(Data section begins)

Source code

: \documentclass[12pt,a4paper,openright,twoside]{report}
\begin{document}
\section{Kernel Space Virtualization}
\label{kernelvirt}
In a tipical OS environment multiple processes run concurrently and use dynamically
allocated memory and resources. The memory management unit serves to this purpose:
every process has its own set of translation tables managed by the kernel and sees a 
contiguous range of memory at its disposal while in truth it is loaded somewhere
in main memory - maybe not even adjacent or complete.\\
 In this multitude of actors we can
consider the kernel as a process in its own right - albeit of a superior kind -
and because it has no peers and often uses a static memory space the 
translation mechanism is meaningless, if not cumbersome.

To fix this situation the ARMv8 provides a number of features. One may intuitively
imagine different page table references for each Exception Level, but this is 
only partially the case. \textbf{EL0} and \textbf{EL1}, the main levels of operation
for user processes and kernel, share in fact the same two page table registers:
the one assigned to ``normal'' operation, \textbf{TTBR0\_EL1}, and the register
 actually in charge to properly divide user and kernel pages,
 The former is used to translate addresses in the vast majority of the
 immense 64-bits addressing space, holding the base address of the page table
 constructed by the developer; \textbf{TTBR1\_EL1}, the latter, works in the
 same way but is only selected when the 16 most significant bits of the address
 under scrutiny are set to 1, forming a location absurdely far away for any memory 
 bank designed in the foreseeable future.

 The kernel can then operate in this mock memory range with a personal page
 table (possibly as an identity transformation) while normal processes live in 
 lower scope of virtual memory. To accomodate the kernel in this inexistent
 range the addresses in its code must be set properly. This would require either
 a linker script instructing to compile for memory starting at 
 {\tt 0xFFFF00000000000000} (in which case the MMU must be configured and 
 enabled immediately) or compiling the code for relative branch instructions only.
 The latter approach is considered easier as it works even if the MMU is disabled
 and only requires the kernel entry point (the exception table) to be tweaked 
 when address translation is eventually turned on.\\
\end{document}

(Data section ends)
(Data section begins)

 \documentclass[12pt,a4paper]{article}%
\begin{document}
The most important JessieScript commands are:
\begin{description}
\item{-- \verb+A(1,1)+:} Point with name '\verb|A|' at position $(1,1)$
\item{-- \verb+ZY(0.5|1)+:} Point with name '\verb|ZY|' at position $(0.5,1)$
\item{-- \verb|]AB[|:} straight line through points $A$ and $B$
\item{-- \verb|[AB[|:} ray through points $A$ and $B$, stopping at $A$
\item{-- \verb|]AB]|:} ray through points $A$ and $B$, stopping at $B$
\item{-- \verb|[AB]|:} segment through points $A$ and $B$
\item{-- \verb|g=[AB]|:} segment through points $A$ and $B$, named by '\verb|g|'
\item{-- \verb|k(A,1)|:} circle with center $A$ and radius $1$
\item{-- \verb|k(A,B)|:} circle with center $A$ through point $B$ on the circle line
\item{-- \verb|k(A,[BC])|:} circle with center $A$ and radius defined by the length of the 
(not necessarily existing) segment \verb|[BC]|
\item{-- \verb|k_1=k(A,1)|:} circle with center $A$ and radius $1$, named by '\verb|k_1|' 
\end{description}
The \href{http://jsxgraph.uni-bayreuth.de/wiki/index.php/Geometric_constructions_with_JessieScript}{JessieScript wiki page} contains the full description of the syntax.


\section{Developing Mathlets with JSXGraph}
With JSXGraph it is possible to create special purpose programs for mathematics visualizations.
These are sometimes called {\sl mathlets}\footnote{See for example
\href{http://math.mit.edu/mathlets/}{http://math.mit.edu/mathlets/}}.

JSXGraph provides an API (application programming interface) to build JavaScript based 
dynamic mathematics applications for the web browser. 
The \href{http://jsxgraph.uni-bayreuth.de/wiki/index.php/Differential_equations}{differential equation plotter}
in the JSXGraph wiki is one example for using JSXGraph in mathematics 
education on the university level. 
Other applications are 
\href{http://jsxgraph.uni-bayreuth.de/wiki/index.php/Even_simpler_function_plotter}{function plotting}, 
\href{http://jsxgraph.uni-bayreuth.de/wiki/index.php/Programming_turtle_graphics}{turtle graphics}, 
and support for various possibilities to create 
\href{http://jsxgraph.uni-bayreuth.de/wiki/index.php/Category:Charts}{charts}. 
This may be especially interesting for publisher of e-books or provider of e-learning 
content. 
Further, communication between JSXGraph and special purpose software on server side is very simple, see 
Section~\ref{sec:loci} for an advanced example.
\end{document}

(Data section ends)
(Data section begins)

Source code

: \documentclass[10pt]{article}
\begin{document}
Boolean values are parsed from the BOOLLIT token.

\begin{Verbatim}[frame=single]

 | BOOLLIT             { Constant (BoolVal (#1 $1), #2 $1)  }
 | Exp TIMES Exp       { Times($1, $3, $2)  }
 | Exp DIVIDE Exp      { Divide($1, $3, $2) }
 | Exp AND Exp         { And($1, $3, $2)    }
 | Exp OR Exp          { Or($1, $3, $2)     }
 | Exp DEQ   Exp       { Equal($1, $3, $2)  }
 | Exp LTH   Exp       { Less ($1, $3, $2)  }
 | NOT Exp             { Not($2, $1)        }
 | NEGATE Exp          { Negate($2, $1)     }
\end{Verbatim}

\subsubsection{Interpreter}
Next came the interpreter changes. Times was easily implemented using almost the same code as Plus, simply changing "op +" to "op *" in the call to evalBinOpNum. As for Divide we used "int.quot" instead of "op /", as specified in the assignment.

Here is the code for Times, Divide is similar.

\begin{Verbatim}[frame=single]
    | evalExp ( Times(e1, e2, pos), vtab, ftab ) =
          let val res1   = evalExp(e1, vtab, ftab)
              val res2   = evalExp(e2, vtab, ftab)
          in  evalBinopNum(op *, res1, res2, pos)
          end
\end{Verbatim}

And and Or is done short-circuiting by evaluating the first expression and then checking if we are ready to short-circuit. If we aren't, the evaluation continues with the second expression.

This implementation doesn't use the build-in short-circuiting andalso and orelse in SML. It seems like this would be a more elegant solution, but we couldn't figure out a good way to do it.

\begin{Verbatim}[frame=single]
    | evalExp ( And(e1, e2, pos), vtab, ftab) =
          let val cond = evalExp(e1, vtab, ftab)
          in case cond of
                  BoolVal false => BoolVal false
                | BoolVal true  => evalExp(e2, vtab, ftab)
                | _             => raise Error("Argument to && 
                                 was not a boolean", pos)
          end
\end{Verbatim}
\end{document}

(Data section ends)

* **Work instructions**: Looking at the material above, say how many of its lines include "while", and give nothing besides the number.

* **Solution below**: 2